Please give the lines below again exactly as they stand, from the one that contains "Here are some" up to and including the one that contains "# WPNuxt.com website", leaving all pictures out.

Entries shown:
● ● ● ●

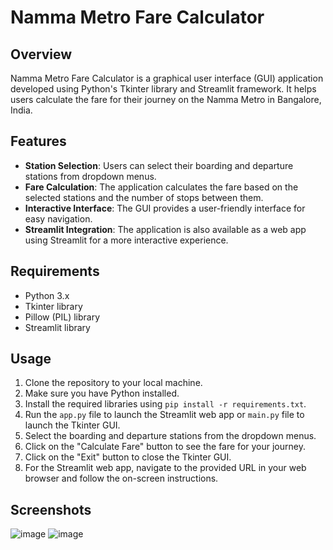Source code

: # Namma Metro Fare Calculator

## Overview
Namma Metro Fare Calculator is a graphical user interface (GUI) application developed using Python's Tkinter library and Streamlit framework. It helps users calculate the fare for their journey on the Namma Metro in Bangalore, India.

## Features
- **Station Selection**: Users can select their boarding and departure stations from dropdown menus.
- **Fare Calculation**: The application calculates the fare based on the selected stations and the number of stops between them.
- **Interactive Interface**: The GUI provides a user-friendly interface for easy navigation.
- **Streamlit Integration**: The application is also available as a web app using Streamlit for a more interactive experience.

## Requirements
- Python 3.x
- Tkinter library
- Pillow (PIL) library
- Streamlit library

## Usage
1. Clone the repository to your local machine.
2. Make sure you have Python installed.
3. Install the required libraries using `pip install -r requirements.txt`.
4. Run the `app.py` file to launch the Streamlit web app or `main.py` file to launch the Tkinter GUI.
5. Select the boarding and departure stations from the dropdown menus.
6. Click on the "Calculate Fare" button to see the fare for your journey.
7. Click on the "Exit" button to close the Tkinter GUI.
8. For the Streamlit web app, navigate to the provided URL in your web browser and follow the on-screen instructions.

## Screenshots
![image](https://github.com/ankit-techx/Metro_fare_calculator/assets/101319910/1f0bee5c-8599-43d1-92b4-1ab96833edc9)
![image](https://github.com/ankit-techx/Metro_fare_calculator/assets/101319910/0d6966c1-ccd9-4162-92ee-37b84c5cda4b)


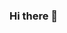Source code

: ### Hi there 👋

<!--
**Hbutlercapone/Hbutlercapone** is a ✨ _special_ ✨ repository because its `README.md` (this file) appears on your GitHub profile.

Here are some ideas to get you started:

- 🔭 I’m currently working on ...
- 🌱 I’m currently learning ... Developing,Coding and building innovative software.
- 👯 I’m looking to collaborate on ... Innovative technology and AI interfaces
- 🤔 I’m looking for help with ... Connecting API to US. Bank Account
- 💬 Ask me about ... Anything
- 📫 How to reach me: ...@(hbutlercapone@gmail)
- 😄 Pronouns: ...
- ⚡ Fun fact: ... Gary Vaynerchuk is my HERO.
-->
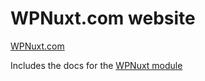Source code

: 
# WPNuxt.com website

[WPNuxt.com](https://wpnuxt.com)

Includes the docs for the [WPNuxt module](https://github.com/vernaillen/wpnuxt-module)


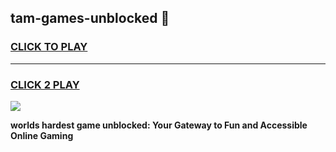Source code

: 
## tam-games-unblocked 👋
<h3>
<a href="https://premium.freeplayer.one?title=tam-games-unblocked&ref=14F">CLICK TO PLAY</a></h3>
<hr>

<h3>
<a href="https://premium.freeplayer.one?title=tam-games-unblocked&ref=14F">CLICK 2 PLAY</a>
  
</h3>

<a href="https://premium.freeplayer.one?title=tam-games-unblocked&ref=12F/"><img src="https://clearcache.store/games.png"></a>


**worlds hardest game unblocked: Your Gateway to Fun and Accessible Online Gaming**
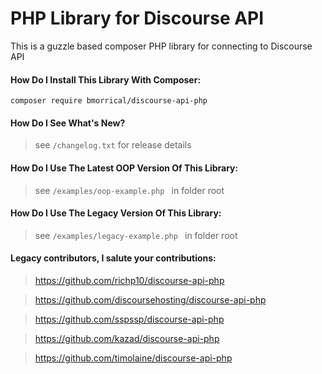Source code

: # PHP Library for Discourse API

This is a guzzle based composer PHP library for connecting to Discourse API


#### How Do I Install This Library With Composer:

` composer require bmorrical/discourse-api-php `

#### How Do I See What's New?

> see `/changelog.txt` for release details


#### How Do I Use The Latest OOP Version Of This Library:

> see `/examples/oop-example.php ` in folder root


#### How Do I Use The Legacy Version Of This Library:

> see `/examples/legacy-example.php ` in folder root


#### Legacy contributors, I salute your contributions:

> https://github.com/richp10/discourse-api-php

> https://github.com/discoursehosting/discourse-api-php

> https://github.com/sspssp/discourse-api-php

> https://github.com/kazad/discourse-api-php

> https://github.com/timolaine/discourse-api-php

● ● ● ●

Result of the exercise:
Here are some ideas to get you started:

- 🔭 I’m currently working on ...
- 🌱 I’m currently learning ... Developing,Coding and building innovative software.
- 👯 I’m looking to collaborate on ... Innovative technology and AI interfaces
- 🤔 I’m looking for help with ... Connecting API to US. Bank Account
- 💬 Ask me about ... Anything
- 📫 How to reach me: ...@(hbutlercapone@gmail)
- 😄 Pronouns: ...
- ⚡ Fun fact: ... Gary Vaynerchuk is my HERO.
-->
Source code

: 
# WPNuxt.com website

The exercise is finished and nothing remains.